Inoltre, noi offriamo anche aiuti di carattere psicosociale. Si tratta di interventi su ciò che hanno vissuto, sulla fuga. Vogliamo anche indicare ai cristiani delle prospettive per quanto riguarda il futuro in Iraq. Per una buona convivenza tra i diversi gruppi ci vuole una fiducia reciproca nella società, e noi cerchiamo di rafforzarla.

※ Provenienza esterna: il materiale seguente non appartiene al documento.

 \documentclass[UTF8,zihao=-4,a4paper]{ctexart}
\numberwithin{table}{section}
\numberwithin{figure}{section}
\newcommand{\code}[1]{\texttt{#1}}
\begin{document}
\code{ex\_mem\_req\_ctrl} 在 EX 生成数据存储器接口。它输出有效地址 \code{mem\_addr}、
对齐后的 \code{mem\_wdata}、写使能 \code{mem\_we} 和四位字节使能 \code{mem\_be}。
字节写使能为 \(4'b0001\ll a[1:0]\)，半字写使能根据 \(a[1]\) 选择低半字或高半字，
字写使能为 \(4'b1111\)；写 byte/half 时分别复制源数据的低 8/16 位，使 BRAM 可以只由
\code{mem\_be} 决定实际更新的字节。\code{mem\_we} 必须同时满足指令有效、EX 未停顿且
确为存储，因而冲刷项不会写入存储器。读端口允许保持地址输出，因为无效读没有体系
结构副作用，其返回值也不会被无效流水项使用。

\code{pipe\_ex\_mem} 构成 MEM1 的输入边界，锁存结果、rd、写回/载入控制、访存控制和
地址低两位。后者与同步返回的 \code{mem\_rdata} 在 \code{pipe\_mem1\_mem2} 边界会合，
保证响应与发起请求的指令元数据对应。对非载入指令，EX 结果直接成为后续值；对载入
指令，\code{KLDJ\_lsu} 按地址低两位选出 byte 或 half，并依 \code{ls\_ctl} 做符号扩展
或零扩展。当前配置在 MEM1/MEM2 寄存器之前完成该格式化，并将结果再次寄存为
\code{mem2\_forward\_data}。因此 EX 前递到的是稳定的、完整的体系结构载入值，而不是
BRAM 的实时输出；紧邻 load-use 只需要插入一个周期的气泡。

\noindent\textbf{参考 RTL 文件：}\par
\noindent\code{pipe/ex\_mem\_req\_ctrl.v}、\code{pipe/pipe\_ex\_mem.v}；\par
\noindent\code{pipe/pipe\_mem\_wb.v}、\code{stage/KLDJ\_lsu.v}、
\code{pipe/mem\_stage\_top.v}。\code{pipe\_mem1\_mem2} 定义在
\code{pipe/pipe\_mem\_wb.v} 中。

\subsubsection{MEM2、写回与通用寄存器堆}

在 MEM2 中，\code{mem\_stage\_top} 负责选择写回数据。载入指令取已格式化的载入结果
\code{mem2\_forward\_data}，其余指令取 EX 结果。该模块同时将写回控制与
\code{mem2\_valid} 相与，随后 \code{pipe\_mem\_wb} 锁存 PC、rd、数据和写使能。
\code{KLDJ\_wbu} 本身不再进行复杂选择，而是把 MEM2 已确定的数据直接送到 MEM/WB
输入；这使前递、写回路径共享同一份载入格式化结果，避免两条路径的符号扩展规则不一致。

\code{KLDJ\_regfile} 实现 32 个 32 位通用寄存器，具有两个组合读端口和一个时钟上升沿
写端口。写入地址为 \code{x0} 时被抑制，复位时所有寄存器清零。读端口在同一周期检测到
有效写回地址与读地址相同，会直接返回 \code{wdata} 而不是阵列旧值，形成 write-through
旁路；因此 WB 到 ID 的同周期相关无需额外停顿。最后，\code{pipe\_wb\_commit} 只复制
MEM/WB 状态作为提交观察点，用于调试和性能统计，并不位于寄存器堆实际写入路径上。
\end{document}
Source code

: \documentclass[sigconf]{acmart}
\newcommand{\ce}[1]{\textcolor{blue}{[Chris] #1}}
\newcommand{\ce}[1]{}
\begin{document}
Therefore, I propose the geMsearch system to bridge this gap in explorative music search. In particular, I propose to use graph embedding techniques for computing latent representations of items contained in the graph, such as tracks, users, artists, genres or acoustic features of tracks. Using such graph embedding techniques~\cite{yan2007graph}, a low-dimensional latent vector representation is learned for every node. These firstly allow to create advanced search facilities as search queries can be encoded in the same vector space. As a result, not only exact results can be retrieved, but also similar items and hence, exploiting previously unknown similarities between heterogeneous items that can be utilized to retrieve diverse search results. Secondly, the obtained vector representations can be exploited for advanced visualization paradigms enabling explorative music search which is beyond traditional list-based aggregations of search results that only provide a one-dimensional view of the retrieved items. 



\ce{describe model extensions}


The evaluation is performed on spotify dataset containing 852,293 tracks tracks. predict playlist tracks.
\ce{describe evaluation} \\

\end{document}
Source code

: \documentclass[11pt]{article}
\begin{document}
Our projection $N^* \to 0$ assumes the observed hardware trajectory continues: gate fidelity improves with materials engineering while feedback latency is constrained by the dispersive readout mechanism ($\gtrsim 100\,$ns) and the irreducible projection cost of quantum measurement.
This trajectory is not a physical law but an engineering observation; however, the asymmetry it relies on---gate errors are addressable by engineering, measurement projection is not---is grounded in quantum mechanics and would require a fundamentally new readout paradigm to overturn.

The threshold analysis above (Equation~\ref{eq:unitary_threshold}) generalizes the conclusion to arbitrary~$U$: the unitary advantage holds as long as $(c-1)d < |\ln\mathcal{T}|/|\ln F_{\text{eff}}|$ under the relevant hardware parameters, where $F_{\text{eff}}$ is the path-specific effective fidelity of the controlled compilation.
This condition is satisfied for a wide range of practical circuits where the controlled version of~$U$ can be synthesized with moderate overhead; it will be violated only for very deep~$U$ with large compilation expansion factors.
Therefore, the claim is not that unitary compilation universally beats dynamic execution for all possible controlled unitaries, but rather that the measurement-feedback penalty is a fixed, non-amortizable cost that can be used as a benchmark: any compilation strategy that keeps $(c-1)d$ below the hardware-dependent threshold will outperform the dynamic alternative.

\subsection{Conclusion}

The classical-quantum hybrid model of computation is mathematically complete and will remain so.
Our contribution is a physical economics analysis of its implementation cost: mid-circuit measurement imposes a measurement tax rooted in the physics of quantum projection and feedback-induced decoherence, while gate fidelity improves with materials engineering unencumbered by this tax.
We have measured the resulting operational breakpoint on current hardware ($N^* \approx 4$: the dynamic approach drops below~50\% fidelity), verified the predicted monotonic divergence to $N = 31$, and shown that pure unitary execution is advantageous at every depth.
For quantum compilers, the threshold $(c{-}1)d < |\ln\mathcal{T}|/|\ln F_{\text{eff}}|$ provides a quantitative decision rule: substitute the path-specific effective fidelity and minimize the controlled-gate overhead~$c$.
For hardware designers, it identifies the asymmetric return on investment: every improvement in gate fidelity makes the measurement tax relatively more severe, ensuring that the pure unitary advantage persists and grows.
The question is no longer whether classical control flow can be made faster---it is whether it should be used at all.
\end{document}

«La gente – ha concluso la Gärtner – è molto frustrata. Alcuni hanno già dovuto più volte fuggire: vengono, per esempio, da Bagdad, sono fuggiti nella piana di Ninive, e da qui, dopo due anni, sono diventati profughi in Kurdistan. E la prognosi per il futuro è tutt’altro che buona. Spesso i cristiani dicono: «io posso anche sopportare tutto questo, ma quale prospettiva hanno i miei figli?». È comprensibile perciò che ci sia il desiderio di andare in un altro paese». Ma la preoccupazione di dover lasciare il proprio ambiente culturale e di andare in un paese in cui si parla una lingua del tutto diversa, il fatto che le possibilità di essere presto e adeguatamente inseriti nel mondo del lavoro siano scarse, preoccupa molto la gente.